▸ Assignment
Go through the data below and copy each line that includes "have".

▸ Data provided
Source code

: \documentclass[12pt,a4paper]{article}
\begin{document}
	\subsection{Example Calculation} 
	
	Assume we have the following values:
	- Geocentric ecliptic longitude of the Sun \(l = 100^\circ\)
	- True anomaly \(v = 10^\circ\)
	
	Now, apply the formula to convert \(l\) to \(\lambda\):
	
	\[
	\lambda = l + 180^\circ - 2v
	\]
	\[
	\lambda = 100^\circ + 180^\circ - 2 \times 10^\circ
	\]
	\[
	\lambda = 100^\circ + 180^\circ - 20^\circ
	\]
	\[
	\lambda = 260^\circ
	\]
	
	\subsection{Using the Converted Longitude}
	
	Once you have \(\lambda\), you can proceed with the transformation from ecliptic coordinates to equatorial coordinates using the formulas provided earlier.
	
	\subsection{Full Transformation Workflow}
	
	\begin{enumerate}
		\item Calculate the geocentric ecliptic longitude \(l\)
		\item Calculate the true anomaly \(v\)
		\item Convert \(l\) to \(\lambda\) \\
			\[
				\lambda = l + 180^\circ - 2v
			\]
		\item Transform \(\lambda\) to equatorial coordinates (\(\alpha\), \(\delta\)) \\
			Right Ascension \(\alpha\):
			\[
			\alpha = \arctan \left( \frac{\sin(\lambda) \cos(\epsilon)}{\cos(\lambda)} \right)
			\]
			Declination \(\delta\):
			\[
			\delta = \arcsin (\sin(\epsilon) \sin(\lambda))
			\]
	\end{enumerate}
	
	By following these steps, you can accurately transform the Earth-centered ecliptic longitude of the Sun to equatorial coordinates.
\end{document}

▸ Response box
	Assume we have the following values:
	Once you have \(\lambda\), you can proceed with the transformation from ecliptic coordinates to equatorial coordinates using the formulas provided earlier.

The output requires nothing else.